[Collected data]
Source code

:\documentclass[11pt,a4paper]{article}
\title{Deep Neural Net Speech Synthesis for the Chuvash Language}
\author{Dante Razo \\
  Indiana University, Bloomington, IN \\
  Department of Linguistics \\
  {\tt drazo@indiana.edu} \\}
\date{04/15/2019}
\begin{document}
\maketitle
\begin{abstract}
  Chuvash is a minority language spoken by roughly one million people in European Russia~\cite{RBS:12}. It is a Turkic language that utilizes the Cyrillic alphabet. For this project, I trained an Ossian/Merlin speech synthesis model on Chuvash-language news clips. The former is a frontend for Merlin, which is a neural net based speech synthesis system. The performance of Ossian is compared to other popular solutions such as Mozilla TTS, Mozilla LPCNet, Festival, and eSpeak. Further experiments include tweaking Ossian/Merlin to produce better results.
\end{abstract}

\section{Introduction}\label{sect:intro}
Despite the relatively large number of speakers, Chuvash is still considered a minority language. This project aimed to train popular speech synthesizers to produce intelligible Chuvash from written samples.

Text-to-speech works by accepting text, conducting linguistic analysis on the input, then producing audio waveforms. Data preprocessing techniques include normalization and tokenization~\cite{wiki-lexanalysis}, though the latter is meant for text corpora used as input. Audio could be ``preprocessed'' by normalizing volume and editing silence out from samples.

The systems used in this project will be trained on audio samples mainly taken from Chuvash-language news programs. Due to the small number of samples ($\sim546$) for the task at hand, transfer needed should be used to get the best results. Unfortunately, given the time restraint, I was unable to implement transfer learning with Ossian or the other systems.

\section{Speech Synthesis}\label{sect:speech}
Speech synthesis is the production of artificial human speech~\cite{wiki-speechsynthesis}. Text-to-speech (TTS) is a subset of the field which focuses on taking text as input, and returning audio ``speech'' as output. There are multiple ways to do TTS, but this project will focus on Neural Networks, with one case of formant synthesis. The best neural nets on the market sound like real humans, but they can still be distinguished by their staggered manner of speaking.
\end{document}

> _Goal of the exercise_: Word for word, write out each of the records above.

> _Result of the task_:
Source code

:\documentclass[11pt,a4paper]{article}
\title{Deep Neural Net Speech Synthesis for the Chuvash Language}
\author{Dante Razo \\
  Indiana University, Bloomington, IN \\
  Department of Linguistics \\
  {\tt drazo@indiana.edu} \\}
\date{04/15/2019}
\begin{document}
\maketitle
\begin{abstract}
  Chuvash is a minority language spoken by roughly one million people in European Russia~\cite{RBS:12}. It is a Turkic language that utilizes the Cyrillic alphabet. For this project, I trained an Ossian/Merlin speech synthesis model on Chuvash-language news clips. The former is a frontend for Merlin, which is a neural net based speech synthesis system. The performance of Ossian is compared to other popular solutions such as Mozilla TTS, Mozilla LPCNet, Festival, and eSpeak. Further experiments include tweaking Ossian/Merlin to produce better results.
\end{abstract}

\section{Introduction}\label{sect:intro}
Despite the relatively large number of speakers, Chuvash is still considered a minority language. This project aimed to train popular speech synthesizers to produce intelligible Chuvash from written samples.

Text-to-speech works by accepting text, conducting linguistic analysis on the input, then producing audio waveforms. Data preprocessing techniques include normalization and tokenization~\cite{wiki-lexanalysis}, though the latter is meant for text corpora used as input. Audio could be ``preprocessed'' by normalizing volume and editing silence out from samples.

The systems used in this project will be trained on audio samples mainly taken from Chuvash-language news programs. Due to the small number of samples ($\sim546$) for the task at hand, transfer needed should be used to get the best results. Unfortunately, given the time restraint, I was unable to implement transfer learning with Ossian or the other systems.

\section{Speech Synthesis}\label{sect:speech}
Speech synthesis is the production of artificial human speech~\cite{wiki-speechsynthesis}. Text-to-speech (TTS) is a subset of the field which focuses on taking text as input, and returning audio ``speech'' as output. There are multiple ways to do TTS, but this project will focus on Neural Networks, with one case of formant synthesis. The best neural nets on the market sound like real humans, but they can still be distinguished by their staggered manner of speaking.
\end{document}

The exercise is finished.